Academy and Agency Partnerships for Intercultural Ministry Training

Alumni Connect

Mark Naylor (D.Th.) earned the Master of Divinity from Northwest in 2002. He is married to Karen and they have one daughter, two sons, and six grandchildren. They live in Victoria and are grateful to live close enough to the six young ones to invest in their lives.  

In the early 1980’s Karen and I explored the possibility of becoming missionaries with the director of Fellowship International, Paul Kerr. He advised me to get an M.Div. through Northwest before submitting our application. This was sound advice, but today mission agencies are no longer depending on the seminary. Instead, they are providing their own “in house” training for intercultural ministry. A number of important and helpful initiatives have been developed by these agencies focusing on practical issues like language and culture adaptation, team building, and interpersonal relationships. What has been lost are the biblical and academic disciplines that ground workers in God’s word and prepare them theologically to engage the narratives of different cultures in order to appropriately communicate the gospel.


Do we have to choose between the practical training of the agencies and academic grounding? What if the better way is to recognize that a true partnership between agency and academy is not only necessary, but feasible? The mentored competency- and context- based Intercultural Ministry Master of Arts in Biblical Leadership (IM-MABL) from Northwest Baptist Seminary is one such innovation that merges theological and academic rigor with practical application. Using Northwest’s platform, mission agencies are able to mentor their personnel towards practical intercultural outcomes that incorporate the academic depth and rigor of an accredited degree.

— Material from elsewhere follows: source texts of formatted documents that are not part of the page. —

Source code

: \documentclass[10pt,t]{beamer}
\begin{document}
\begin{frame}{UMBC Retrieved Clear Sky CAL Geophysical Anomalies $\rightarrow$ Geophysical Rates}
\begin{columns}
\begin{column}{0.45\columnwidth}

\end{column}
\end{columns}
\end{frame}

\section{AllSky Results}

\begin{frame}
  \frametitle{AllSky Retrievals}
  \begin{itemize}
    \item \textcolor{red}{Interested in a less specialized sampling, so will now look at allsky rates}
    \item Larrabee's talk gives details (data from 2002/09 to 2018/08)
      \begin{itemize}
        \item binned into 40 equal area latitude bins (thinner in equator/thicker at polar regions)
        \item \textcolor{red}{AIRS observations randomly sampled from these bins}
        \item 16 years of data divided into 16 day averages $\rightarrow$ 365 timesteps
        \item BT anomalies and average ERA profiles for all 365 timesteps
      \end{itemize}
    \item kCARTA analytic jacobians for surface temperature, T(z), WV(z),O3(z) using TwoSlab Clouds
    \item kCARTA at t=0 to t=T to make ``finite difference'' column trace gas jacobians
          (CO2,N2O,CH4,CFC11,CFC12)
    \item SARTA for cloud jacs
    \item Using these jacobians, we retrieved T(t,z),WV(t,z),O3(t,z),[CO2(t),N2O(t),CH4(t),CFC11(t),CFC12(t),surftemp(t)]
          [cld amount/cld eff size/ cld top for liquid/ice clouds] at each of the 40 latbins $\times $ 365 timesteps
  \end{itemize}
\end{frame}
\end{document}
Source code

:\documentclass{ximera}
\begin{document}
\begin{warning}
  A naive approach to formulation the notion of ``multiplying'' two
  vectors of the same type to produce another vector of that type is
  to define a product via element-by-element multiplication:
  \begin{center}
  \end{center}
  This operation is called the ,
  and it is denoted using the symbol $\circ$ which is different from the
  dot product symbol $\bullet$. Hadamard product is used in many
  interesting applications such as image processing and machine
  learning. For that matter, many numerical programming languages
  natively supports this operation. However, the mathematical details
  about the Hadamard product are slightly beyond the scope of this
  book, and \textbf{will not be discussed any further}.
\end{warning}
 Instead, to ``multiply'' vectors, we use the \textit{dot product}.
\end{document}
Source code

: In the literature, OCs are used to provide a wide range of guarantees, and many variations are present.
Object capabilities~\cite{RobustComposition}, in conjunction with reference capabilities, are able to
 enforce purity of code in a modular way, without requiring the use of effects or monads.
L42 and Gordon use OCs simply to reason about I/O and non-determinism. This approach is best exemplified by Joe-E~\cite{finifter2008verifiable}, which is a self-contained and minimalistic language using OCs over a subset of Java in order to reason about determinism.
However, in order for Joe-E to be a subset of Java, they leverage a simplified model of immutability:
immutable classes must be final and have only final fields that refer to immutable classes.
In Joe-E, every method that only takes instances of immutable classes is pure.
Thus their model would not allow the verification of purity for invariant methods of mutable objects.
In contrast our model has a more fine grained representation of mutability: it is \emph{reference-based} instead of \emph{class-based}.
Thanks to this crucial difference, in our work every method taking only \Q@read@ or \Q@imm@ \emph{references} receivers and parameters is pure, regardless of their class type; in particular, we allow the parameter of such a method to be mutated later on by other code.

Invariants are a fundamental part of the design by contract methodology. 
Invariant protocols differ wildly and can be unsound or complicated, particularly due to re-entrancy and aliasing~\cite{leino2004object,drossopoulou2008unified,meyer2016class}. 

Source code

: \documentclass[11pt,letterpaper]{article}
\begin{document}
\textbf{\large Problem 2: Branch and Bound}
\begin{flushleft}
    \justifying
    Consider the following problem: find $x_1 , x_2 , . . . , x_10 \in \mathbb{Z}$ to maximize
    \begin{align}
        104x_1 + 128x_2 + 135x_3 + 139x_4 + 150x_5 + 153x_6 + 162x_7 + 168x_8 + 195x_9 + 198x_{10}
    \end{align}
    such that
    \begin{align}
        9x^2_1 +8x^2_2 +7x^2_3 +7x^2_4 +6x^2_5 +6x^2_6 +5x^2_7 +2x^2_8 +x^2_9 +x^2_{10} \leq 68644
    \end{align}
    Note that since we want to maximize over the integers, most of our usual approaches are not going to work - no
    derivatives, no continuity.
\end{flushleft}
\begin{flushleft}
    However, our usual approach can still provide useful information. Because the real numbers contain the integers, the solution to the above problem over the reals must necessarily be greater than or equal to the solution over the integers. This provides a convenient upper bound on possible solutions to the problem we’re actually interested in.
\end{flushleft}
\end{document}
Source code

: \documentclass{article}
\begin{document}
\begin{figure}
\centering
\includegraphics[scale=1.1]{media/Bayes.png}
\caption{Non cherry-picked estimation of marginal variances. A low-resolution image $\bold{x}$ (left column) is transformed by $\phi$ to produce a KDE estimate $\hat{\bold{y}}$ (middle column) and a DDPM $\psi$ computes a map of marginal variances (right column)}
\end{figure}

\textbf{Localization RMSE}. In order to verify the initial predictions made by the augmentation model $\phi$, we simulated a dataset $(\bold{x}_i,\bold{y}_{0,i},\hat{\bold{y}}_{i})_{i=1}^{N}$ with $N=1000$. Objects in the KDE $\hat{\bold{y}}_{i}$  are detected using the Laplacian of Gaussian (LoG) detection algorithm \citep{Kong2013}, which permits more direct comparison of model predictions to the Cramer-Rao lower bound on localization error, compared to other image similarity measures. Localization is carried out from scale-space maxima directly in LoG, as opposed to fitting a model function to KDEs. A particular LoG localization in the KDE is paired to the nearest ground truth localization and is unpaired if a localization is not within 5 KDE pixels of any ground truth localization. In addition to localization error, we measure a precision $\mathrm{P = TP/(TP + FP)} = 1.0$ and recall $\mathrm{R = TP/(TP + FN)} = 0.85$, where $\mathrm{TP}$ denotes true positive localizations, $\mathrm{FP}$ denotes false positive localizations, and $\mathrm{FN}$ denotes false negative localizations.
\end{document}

The IM-MABL has been developed over eight years with Fellowship International candidates and mentors and now is open to mission agencies who want their personnel to develop disciple-making competencies that result in effective intercultural ministry. Together with Ken Jolley and Andrés Rincón, I wrote a research paper, published in NIMER, called “Competency Based Theological Education for Intercultural Contexts: A Cooperative Model Between Academy, Assembly, and Agency” which describes the benefits and impact of this program.


The road to the IM-MABL involved full cooperation between academy and agency. Fellowship International leadership developed a chart of competencies that describes the “ideal” missionary – competent in head (vision and knowledge), heart (character and commitment), and hands (skills and methodology) – who can be sent anywhere and would know what to do in order to make disciples who make disciples. No matter what ministry a person is engaged in, Fellowship International considers the Great Commandment (Mt 28:19-20) to be the primary mandate for all believers and so made this the core competency in the program. Competencies are grouped into 12 “outcomes” through which the student develops or demonstrates their abilities. Students are expected to complete four outcomes each year in a manner fully integrated with their intercultural ministry involvement. A key skill is for the student to work according to a “ministry cycle” through which they develop the discipline of pulling back from ministry in order to engage in social evaluation, theological reflection, and planning before reinserting themselves back into the ministry context.


Partnership between agency and academy is especially evident in the dependence on dedicated mentors. The academic mentor represents the academy and, along with the agency mentor, ensures that the competencies demonstrated by the student accord with the requirements of both academy and agency. The ministry mentor oversees the student to ensure that the competencies are clearly evident within the ministry of the student. As noted in the research paper cited above, “A mentoring team is one of the best things about the program. Personal character growth has occurred, beyond just education. The student is observed from different perspectives, ensuring a more holistic development.”


The future of intercultural ministry training is in the collaboration between agency and academy. Holistic training requires significant investment by both, but the fruit is evident from the development of competencies and confidence through the mentoring process; an investment that will have ongoing impact.